Report how many lines of the data contain the string "DoxyCompactList". Add nothing.

====== TASK MATERIAL ======

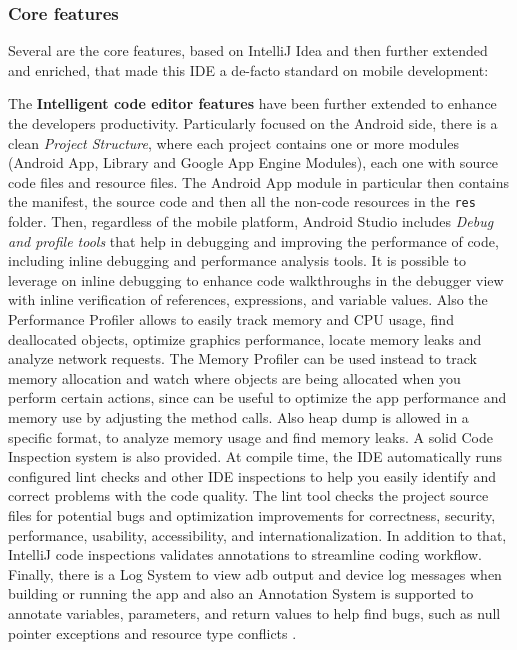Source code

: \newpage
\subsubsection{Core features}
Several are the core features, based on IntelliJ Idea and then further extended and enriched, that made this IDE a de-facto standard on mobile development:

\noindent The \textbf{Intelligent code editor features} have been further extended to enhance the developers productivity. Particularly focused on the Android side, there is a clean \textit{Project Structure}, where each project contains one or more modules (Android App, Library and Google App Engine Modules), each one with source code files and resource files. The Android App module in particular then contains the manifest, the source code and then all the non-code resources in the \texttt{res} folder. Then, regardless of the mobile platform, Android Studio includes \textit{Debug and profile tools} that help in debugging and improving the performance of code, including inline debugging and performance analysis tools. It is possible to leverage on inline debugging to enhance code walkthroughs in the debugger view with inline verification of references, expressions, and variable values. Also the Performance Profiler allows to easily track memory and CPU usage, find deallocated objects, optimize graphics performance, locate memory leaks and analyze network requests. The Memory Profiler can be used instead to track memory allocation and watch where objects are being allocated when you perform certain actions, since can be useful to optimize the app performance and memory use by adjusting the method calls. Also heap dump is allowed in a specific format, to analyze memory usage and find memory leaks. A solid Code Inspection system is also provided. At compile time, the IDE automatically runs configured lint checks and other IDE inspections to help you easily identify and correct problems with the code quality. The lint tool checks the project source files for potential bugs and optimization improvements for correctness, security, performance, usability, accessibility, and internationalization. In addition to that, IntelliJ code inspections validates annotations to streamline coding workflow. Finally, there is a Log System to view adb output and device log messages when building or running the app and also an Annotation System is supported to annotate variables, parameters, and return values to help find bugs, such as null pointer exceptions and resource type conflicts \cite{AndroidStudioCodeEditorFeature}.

======
====== TASK MATERIAL ======

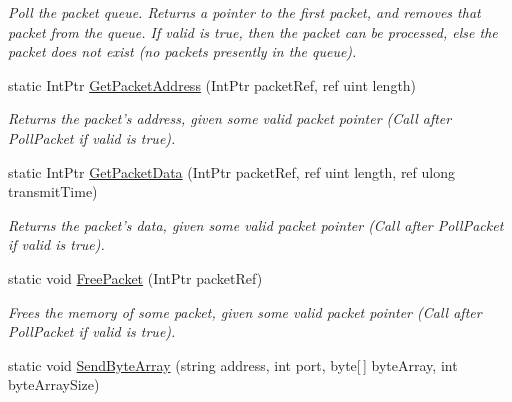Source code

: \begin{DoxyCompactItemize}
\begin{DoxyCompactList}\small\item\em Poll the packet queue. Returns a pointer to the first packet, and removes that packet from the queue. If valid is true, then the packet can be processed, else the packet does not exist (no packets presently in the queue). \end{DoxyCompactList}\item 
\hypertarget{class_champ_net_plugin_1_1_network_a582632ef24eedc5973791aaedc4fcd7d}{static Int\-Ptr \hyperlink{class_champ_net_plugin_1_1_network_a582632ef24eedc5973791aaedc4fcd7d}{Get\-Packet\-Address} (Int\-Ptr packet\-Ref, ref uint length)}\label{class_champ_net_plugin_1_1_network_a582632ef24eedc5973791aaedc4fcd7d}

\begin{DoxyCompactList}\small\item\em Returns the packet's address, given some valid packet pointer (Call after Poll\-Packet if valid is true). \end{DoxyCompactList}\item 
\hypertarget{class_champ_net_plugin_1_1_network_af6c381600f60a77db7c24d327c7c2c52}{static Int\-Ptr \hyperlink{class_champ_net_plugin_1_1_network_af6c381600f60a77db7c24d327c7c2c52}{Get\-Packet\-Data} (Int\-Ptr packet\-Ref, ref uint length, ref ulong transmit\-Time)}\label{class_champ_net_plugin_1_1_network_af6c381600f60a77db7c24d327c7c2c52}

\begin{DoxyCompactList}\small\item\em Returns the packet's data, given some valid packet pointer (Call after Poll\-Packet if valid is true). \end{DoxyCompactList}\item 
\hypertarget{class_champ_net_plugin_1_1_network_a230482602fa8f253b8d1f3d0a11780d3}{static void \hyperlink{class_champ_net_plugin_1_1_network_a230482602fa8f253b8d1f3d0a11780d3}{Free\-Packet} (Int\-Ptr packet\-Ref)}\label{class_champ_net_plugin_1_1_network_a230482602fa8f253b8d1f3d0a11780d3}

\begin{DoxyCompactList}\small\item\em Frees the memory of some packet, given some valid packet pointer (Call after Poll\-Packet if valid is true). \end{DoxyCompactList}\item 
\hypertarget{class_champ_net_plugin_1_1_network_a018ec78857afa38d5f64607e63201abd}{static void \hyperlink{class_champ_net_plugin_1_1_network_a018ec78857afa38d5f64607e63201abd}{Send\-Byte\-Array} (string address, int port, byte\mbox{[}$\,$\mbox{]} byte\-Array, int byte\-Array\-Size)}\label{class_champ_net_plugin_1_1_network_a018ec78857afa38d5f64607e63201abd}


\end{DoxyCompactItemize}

======

#### EXERCISE OUTPUT
4